I know she is testing us because she'll cry and as soon, I mean, AS SOON as I pick her up, she get a huge grin on her face and is all happy again. Clean diaper, of late fed and all she wants is to be held. *sigh*
BUT. the huge BUT. I also hear to hold your child as much as you can because its not long before I can cuddle with her like I do in a minute.
Anyone else having this trouble? Any solutions? Advice from older moms. come on, man, need some assistance!
Lol, at this age she isn't really spoiled. I used to think my son was SO incredibly spoiled at that age too, but around 6 months he would start forged crying (and I mean you could tell) and would fake cough, and I would turn around and he would laugh. He's 9 months very soon and I've definitely learned what is real and what isn't, but at 7 weeks she may a short time ago be happy that her needs are being met which could bring on the smiles. Try freshly holding her and playing with her for a while, then put her in a swing or bouncy form where she can still see you. I've heard slings work wonders as well, they still get the impression as if they're being held and they're so close to you, but you have your hands free for other things. I never used one, but I know masses people who have. I'm pregnant with my second child and I'll be buying one for her. :)
Good luck! I know adjectives about wanting balance. My son is still so clingy (I hear it's because I'm pregnant with the differing gender, and the ultrasound confirms that) so it's still hard sometimes for me to balance housework, him, and down time for myself. You'll swot more as time goes on. Just wait for the no napping phase around 3 months... Oh joy. Haha
I wish I could help you but I held adjectives three of my kids as much as I could because when they start walking they just push you away, its seems like only just yesterday that I had my last baby and he's already a year mature. Hold that baby as much as you can haha. It goes by very swift I promise. Source(s): Mom of three
I would say you don't have any trouble at adjectives! You should be so proud of you and your daughters communication skills! She wants to be picked up... lets you know... and you follow her cues! Pretty good if you ask me.

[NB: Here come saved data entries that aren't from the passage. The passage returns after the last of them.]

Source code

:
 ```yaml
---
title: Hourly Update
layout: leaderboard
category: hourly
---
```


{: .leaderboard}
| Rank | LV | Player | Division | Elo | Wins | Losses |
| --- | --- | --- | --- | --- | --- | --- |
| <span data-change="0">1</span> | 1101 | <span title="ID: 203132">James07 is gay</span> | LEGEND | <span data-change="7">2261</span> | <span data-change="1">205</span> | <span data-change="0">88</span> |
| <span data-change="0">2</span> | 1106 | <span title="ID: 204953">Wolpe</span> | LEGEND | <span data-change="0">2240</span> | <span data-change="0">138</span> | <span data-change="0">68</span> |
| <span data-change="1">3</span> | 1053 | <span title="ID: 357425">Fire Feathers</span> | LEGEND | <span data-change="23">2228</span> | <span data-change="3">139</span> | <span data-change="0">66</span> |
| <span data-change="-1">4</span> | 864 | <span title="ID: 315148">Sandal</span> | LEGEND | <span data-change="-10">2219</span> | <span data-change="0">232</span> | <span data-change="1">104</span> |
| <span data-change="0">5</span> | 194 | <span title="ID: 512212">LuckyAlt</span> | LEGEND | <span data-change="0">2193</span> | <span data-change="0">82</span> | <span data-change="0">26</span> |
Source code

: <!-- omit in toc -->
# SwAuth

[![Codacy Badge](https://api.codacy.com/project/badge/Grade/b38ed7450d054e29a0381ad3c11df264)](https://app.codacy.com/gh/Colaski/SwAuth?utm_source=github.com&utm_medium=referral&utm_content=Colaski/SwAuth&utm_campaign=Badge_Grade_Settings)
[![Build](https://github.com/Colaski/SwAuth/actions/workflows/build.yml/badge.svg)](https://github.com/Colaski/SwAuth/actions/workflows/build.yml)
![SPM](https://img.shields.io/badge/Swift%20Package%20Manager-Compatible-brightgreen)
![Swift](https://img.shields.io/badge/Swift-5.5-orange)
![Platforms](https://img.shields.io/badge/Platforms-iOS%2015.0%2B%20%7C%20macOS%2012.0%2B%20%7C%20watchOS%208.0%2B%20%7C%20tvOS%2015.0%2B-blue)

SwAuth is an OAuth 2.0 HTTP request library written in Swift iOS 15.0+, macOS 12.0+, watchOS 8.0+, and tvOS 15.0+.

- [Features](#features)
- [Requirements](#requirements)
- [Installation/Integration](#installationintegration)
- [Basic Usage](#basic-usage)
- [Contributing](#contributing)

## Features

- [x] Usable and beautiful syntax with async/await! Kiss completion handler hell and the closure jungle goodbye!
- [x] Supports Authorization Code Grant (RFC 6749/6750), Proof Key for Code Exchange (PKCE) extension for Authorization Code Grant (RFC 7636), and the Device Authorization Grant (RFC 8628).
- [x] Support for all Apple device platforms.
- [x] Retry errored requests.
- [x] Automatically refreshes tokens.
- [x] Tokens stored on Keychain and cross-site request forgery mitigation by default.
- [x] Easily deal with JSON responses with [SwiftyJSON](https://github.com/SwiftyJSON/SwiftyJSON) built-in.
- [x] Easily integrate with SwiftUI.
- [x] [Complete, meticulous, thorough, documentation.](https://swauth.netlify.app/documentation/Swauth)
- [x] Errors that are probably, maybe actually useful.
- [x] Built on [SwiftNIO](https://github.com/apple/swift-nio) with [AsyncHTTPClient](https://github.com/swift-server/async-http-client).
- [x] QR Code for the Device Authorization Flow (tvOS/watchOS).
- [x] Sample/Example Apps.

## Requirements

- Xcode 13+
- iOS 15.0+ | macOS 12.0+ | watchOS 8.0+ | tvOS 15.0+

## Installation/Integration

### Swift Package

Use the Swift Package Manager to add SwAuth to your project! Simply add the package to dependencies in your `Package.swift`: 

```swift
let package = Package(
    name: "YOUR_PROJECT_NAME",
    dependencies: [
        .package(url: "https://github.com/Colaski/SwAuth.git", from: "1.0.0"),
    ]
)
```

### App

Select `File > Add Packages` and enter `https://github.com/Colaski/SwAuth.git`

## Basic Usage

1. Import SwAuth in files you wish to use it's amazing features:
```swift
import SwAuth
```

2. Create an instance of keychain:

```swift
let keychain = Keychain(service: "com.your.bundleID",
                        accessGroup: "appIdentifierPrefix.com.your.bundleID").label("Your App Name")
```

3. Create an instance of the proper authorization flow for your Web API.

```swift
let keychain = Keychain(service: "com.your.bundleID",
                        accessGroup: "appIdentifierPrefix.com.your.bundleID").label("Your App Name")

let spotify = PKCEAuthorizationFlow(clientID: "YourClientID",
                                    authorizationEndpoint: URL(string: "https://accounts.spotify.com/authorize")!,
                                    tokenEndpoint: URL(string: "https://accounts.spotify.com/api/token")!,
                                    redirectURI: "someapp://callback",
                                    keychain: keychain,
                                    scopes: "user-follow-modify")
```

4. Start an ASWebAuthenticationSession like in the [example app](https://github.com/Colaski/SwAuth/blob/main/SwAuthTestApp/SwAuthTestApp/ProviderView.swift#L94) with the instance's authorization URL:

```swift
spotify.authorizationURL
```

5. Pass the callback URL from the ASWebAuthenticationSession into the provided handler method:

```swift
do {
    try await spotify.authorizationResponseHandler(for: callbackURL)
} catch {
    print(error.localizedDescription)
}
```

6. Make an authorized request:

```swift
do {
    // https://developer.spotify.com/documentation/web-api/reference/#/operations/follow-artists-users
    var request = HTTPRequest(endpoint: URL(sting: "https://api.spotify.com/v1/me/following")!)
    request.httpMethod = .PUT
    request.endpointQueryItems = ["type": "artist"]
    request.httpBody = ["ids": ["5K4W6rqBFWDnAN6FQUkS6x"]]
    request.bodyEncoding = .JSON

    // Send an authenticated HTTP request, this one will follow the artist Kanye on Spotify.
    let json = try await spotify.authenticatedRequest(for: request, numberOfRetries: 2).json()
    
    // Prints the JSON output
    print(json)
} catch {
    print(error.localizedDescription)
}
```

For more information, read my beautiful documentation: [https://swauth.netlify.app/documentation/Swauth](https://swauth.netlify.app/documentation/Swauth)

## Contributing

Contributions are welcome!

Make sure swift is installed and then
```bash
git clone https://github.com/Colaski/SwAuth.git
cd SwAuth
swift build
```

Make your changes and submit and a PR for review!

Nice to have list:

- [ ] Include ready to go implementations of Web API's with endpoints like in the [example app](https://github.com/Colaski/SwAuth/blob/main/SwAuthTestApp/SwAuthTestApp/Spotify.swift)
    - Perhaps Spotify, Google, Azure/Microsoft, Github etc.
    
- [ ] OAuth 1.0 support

Important article to know is she does not understand why you have trouble holding her all the time. But it is great that she is already so confident that her requests are being met. She is smiling because you both understand each other.
If it is getting tiresome to hold her so much. try a swing. When you put her contained by the swing sit in front of her and entertain her. Also put her down for tummy play time and try to do activities next to her that you can't be holding her to do them... like massage her and stuff like that. If it is not the ache and pains that are bothering you but the need to get other stuff done, then try a infant carrier and wear her while you do everything you need to do. If you get a virtuous one it also makes it more comfortable to carry her.
This is just a phase and will ending soon. Don't worry about how it will be in the long run. Once she starts sitting and crawling (before the year is up) she won't want to be contained by your lap. She will want to cruise all over the place and if you try and pick her up she will try so slide off of you.
Enjoy it while you can... subsequent they will be embarrassed to kiss you and hug you in front of their friends!! =P
Ok...your daughter is not trying to manipulate you. Her behaviour isn't sinister, its that of a young babe-in-arms.
My advice is to try to wear her in a sling or carrier, that agency you can get some stuff done and babe is also happy. Its win win.
The way you worded your grill led me to believe you felt you were mortal manipulated. Sorry if you found that offensive. I still think a sling or shipper is your best bet for the balance you are looking for. GL
Answers: Bring on the thumbs down...but I couldn't care less about the guess of spoiling a baby by holding them too much. Everything else in my life go on hold...dishes, vacuuming...whatever.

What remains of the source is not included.